The magnificence of the queer community is the utmost under-represented fraction in mainstream Bollywood, besides the occasional transgender roles, though not in a vital scope either.
Notions circumnavigate ideas and blur them out in the crowd of boards and hoardings of ethics and legality. The much-needed acceptance needed for queer-themed representation on national TV is slow on the uptake, but with a primitive form of the theme taking shape.
For the section of viewers who prefer movies that defer regular primitive and closeted societal thinking, certain aspects of casting and storytelling lack proper advocacy, leaving them unwarranted.
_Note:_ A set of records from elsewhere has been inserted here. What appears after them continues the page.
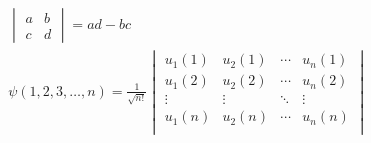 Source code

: \begin{align*}
&\begin{vmatrix}
a & b\\ 
c & d
\end{vmatrix}
=ad-bc\\
&\psi\left(1,2,3,\ldots,n\right)=\frac{1}{\sqrt{n!}}
\begin{vmatrix}
u_1(1) & u_2(1) & \cdots & u_n(1)\\ 
u_1(2) & u_2(2) & \cdots & u_n(2)\\ 
\vdots & \vdots & \ddots  & \vdots \\ 
u_1(n) & u_2(n) & \cdots & u_n(n)\\ 
\end{vmatrix}
\end{align*}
The list of mainstream movies that have queer components is not exhaustive.
Movies such as My Brother Nikhil, Margarita With A Straw and Aligarh stand out as excellent examples of hybrid genre movies tackling abhorrence, identity crisis, self-discovery, disability, and same-sex relationships to count a few.
However, recent projects that deal primarily with the romance side of the array, Subh Mangal Zyada Saavdhan, Chandigarh Kare Aashiqui and Badhaai Do aim to accumulate a unique presence and audience.
The OTT platform giants showcase a wide spectrum of genres that have prominent dramas and channel originals that depict and circulate queer elements, to name a few: Amazon Prime’s Made in Heaven, Four More Shots Please and Netflix’s The Fame Game.
Subh Mangal Zyada Saavdhan tried working on a regular gay relationship and their struggle with acceptance, while Chandigarh Kare Aashiqui involved a script with a transgender role. Interestingly, Subh Mangal Zyada Saavdhan isn’t the very first-ever depiction of a homosexual relationship.
Most probably the very first attempt at portrayal in mainstream cinema was Fire (1996) starring Shabana Azmi and Nandita Das. However, the questions still arise.
Heterosexual actors playing gay roles: Is this a step toward introducing the act subtly to the public? Will casting a cisgender woman for a trans woman role in Chandigarh Kare Aashiqui truly represent the struggles of a transpeople? And if yes, is it right in all-around genuine acceptance?
So, why is Badhaai Do starring Rajkumar Rao and Bhumi Pednekar, an essentially hetero cast playing gay roles, being received in a new light?
What has it achieved that the others have not? The answer is the spark, the chemistry. Rajkumar Rao is a fabulous actor, but watching him play a queer character has been a treat for my eyes.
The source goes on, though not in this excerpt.